Top of Excerpted data
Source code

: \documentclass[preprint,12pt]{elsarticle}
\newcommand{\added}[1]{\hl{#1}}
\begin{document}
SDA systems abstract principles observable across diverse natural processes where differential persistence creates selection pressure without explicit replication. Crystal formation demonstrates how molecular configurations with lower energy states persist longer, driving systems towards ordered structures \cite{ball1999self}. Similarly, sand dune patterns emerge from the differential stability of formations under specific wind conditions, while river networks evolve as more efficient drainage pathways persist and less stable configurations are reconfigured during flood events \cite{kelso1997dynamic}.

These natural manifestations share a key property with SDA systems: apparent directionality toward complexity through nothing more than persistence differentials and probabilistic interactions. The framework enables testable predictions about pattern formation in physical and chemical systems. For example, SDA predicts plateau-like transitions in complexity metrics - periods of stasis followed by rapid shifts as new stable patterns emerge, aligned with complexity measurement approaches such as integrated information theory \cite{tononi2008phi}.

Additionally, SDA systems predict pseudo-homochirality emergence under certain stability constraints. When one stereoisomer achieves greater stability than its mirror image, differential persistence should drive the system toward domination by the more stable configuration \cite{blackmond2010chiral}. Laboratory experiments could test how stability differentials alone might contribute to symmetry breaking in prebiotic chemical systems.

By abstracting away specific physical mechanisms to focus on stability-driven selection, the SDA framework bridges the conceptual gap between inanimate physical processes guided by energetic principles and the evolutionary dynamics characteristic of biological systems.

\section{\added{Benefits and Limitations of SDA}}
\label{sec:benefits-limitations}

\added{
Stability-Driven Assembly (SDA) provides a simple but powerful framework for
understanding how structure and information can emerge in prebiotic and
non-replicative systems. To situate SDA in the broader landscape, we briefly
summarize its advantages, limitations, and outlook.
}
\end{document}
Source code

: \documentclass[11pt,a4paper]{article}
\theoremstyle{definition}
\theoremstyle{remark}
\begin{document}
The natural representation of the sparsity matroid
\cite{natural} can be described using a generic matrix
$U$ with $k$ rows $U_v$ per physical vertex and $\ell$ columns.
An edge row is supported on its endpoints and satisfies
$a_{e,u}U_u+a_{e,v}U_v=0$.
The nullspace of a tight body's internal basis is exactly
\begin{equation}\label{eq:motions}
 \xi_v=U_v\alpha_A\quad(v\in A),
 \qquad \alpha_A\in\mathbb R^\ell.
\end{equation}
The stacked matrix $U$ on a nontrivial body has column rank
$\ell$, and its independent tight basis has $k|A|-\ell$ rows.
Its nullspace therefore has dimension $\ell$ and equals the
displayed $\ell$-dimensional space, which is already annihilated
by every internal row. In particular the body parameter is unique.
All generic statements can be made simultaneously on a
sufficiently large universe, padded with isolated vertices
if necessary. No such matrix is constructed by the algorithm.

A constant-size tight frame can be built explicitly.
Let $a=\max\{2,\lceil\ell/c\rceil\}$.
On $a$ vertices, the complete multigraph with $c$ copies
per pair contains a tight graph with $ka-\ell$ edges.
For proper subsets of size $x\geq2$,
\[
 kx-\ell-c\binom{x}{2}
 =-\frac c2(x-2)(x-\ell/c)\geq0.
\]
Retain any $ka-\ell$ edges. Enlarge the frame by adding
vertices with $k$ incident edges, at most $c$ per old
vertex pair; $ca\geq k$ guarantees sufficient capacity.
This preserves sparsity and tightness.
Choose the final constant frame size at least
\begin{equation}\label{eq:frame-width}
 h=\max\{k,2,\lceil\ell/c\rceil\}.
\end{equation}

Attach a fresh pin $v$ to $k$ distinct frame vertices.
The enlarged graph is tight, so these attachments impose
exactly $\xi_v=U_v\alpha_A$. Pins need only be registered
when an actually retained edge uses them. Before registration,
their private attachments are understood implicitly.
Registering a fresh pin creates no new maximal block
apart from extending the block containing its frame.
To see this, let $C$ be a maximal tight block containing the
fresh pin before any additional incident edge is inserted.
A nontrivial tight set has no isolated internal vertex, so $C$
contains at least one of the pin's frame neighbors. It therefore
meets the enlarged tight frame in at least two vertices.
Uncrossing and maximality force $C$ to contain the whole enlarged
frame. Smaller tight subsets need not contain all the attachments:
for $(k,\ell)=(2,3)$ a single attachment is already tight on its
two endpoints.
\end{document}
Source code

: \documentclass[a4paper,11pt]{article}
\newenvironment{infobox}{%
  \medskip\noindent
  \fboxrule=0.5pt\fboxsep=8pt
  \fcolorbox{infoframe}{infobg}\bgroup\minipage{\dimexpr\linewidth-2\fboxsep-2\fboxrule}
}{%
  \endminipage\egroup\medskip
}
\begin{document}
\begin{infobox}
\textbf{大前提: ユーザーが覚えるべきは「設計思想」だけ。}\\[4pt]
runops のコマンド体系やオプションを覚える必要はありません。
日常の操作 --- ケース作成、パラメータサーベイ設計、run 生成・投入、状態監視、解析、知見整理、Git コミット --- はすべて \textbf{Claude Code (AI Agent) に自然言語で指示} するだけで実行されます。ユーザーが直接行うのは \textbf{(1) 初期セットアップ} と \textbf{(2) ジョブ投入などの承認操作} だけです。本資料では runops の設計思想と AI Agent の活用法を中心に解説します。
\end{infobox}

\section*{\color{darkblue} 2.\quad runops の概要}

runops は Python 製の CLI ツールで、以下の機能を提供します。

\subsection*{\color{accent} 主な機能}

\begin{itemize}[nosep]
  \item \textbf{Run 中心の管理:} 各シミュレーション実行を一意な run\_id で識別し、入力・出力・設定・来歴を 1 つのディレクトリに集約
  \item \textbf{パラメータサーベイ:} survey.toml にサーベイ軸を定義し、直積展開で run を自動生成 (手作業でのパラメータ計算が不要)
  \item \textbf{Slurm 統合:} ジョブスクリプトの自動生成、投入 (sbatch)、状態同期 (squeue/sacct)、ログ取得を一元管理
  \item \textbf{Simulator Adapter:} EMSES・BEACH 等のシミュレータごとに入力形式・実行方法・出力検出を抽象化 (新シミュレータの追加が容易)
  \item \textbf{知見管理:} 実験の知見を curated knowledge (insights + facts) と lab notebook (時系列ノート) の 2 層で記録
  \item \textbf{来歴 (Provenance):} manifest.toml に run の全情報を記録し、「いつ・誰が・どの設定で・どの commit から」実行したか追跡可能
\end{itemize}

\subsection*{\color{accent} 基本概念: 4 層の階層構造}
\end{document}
Bottom of Excerpted data
» Exercise directions:
The entries above should be repeated exactly, every one of them.

» Task output:
Source code

: \documentclass[preprint,12pt]{elsarticle}
\newcommand{\added}[1]{\hl{#1}}
\begin{document}
SDA systems abstract principles observable across diverse natural processes where differential persistence creates selection pressure without explicit replication. Crystal formation demonstrates how molecular configurations with lower energy states persist longer, driving systems towards ordered structures \cite{ball1999self}. Similarly, sand dune patterns emerge from the differential stability of formations under specific wind conditions, while river networks evolve as more efficient drainage pathways persist and less stable configurations are reconfigured during flood events \cite{kelso1997dynamic}.

These natural manifestations share a key property with SDA systems: apparent directionality toward complexity through nothing more than persistence differentials and probabilistic interactions. The framework enables testable predictions about pattern formation in physical and chemical systems. For example, SDA predicts plateau-like transitions in complexity metrics - periods of stasis followed by rapid shifts as new stable patterns emerge, aligned with complexity measurement approaches such as integrated information theory \cite{tononi2008phi}.

Additionally, SDA systems predict pseudo-homochirality emergence under certain stability constraints. When one stereoisomer achieves greater stability than its mirror image, differential persistence should drive the system toward domination by the more stable configuration \cite{blackmond2010chiral}. Laboratory experiments could test how stability differentials alone might contribute to symmetry breaking in prebiotic chemical systems.

By abstracting away specific physical mechanisms to focus on stability-driven selection, the SDA framework bridges the conceptual gap between inanimate physical processes guided by energetic principles and the evolutionary dynamics characteristic of biological systems.

\section{\added{Benefits and Limitations of SDA}}
\label{sec:benefits-limitations}

\added{
Stability-Driven Assembly (SDA) provides a simple but powerful framework for
understanding how structure and information can emerge in prebiotic and
non-replicative systems. To situate SDA in the broader landscape, we briefly
summarize its advantages, limitations, and outlook.
}
\end{document}
Source code

: \documentclass[11pt,a4paper]{article}
\theoremstyle{definition}
\theoremstyle{remark}
\begin{document}
The natural representation of the sparsity matroid
\cite{natural} can be described using a generic matrix
$U$ with $k$ rows $U_v$ per physical vertex and $\ell$ columns.
An edge row is supported on its endpoints and satisfies
$a_{e,u}U_u+a_{e,v}U_v=0$.
The nullspace of a tight body's internal basis is exactly
\begin{equation}\label{eq:motions}
 \xi_v=U_v\alpha_A\quad(v\in A),
 \qquad \alpha_A\in\mathbb R^\ell.
\end{equation}
The stacked matrix $U$ on a nontrivial body has column rank
$\ell$, and its independent tight basis has $k|A|-\ell$ rows.
Its nullspace therefore has dimension $\ell$ and equals the
displayed $\ell$-dimensional space, which is already annihilated
by every internal row. In particular the body parameter is unique.
All generic statements can be made simultaneously on a
sufficiently large universe, padded with isolated vertices
if necessary. No such matrix is constructed by the algorithm.

A constant-size tight frame can be built explicitly.
Let $a=\max\{2,\lceil\ell/c\rceil\}$.
On $a$ vertices, the complete multigraph with $c$ copies
per pair contains a tight graph with $ka-\ell$ edges.
For proper subsets of size $x\geq2$,
\[
 kx-\ell-c\binom{x}{2}
 =-\frac c2(x-2)(x-\ell/c)\geq0.
\]
Retain any $ka-\ell$ edges. Enlarge the frame by adding
vertices with $k$ incident edges, at most $c$ per old
vertex pair; $ca\geq k$ guarantees sufficient capacity.
This preserves sparsity and tightness.
Choose the final constant frame size at least
\begin{equation}\label{eq:frame-width}
 h=\max\{k,2,\lceil\ell/c\rceil\}.
\end{equation}

Attach a fresh pin $v$ to $k$ distinct frame vertices.
The enlarged graph is tight, so these attachments impose
exactly $\xi_v=U_v\alpha_A$. Pins need only be registered
when an actually retained edge uses them. Before registration,
their private attachments are understood implicitly.
Registering a fresh pin creates no new maximal block
apart from extending the block containing its frame.
To see this, let $C$ be a maximal tight block containing the
fresh pin before any additional incident edge is inserted.
A nontrivial tight set has no isolated internal vertex, so $C$
contains at least one of the pin's frame neighbors. It therefore
meets the enlarged tight frame in at least two vertices.
Uncrossing and maximality force $C$ to contain the whole enlarged
frame. Smaller tight subsets need not contain all the attachments:
for $(k,\ell)=(2,3)$ a single attachment is already tight on its
two endpoints.
\end{document}
Source code

: \documentclass[a4paper,11pt]{article}
\newenvironment{infobox}{%
  \medskip\noindent
  \fboxrule=0.5pt\fboxsep=8pt
  \fcolorbox{infoframe}{infobg}\bgroup\minipage{\dimexpr\linewidth-2\fboxsep-2\fboxrule}
}{%
  \endminipage\egroup\medskip
}
\begin{document}
\begin{infobox}
\textbf{大前提: ユーザーが覚えるべきは「設計思想」だけ。}\\[4pt]
runops のコマンド体系やオプションを覚える必要はありません。
日常の操作 --- ケース作成、パラメータサーベイ設計、run 生成・投入、状態監視、解析、知見整理、Git コミット --- はすべて \textbf{Claude Code (AI Agent) に自然言語で指示} するだけで実行されます。ユーザーが直接行うのは \textbf{(1) 初期セットアップ} と \textbf{(2) ジョブ投入などの承認操作} だけです。本資料では runops の設計思想と AI Agent の活用法を中心に解説します。
\end{infobox}

\section*{\color{darkblue} 2.\quad runops の概要}

runops は Python 製の CLI ツールで、以下の機能を提供します。

\subsection*{\color{accent} 主な機能}

\begin{itemize}[nosep]
  \item \textbf{Run 中心の管理:} 各シミュレーション実行を一意な run\_id で識別し、入力・出力・設定・来歴を 1 つのディレクトリに集約
  \item \textbf{パラメータサーベイ:} survey.toml にサーベイ軸を定義し、直積展開で run を自動生成 (手作業でのパラメータ計算が不要)
  \item \textbf{Slurm 統合:} ジョブスクリプトの自動生成、投入 (sbatch)、状態同期 (squeue/sacct)、ログ取得を一元管理
  \item \textbf{Simulator Adapter:} EMSES・BEACH 等のシミュレータごとに入力形式・実行方法・出力検出を抽象化 (新シミュレータの追加が容易)
  \item \textbf{知見管理:} 実験の知見を curated knowledge (insights + facts) と lab notebook (時系列ノート) の 2 層で記録
  \item \textbf{来歴 (Provenance):} manifest.toml に run の全情報を記録し、「いつ・誰が・どの設定で・どの commit から」実行したか追跡可能
\end{itemize}

\subsection*{\color{accent} 基本概念: 4 層の階層構造}
\end{document}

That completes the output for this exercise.